Marius had put off taking a side to this very last moment, trying to stay in good graces of each of them while also convincing them he had nothing to do with the other. Somehow, on the night before what was likely to be the big explosion of violence, he receives one group of very senior representatives FROM EACH SIDE.
His entire night was a ridiculous scramble to host both of them for dinner, but make sure neither group became aware of the other.
To do this, he claimed he had diarrhoea, and would clutch his gut and excuse himself from one group whenever he wanted to talk to the other.
It's literally the sitcom trope of accidentally inviting two girls to the same dance, and having to keep both of them unaware of each other while finding excuses to run between them, except it's so much more ridiculous than that and is meant to have actually happened.
Carter White
somehow i get this feeling that these stories might have been fabricated for comedic effect
>be at the most chad position you can be >still get cucked whats wrong with women
Caleb Clark
>falling for the chad/virgin meme unironically
Benjamin Gomez
Its normal for french women to be whores, it was always like this and will always remain like this.
Jaxon Peterson
I think this stereotype is stupid and unfair.
Kevin Kelly
I desperately need to hear more. Sauce pls
Daniel Bell
it actually does happen in humans, but only as a result of pregnancy
epigenetics
Leo Hill
>reverence and awe towards the woman Cuntcuck logic
Tyler Long
Why do you think the theme of infidelity and cuckolding is so prevalent in media throughout the ages? It's a man's primal fear since he has no way of knowing wether the progeny of his wife is truly his or not. It has always been like this, and the whole "no matter how powerful you become, you will never be able to have control over this" is a big part of it as well.
Easton Cooper
Genghis was so Chad his actions are incomprehensible to wannabe alpha males.
Dylan Wood
>no way of knowing wether the progeny of his wife is truly his or not well physical appearance is usually a decent indicator basically a clone of my father, AMA
Thomas Richardson
t. French woman
Connor Stewart
it doesn't really matter since his legitimate children didn't allow the bastard to inherit anything
Charles Reyes
Honestly I only started reading about Rome recently. Most of the stories I've posted come from Caesar, Life of a Colossus, which I've nearly finished and which was really good. Before that i read Mary Beard's SPQR, which was honestly the perfect first book on Rome because it basically covers and explains the first 1000 years of Rome's history as if it was talking to a 12 year old who's never even heard of it. It also contains its fair share of this kind of nonsense, and unlike some writers who have such a boner for Rome that they try to frame everything very formally, she fully acknowledges how petty and hypocritical everything was.

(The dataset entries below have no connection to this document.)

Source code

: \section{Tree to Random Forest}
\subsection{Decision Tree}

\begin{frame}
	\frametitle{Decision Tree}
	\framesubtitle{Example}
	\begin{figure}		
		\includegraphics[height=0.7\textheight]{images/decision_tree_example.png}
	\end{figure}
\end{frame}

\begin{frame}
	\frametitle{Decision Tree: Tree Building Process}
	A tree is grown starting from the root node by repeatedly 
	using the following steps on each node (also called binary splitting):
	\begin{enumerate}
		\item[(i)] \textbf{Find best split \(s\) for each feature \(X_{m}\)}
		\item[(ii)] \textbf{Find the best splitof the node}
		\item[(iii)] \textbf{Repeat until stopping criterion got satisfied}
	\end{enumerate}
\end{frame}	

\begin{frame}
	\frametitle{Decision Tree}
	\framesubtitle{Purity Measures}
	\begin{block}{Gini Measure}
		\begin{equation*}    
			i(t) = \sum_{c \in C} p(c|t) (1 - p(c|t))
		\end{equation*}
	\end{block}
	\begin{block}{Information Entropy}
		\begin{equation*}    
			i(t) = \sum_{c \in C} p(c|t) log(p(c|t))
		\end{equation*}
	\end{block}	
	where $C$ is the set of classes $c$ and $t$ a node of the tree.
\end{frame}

I read them both online. So basically, SPQR-better introduction, Caesar-a bit more detail on these kinds of incidents, at least for the late Republic era, which was probably the wackiest period.
I wonder if the future historians will have the same thing going on with the USA.
Jace Bell
Belisarius's wife was fucking behind his back too, to the point where even some of his officers had heard rumors about it.
Ian Perry
The chad cuck
Jayden Reed
Napoleon's brother Louis was also cucked by Josephine's daughter who had an illegitimate child. Being a whore runs in the family apparently
Nolan Morris
>socially reclusive teenagers raised by Veeky Forums learn that words like 'chad' and 'beta' don't have any meaning outside their distorted fantasies This is fascinating to watch.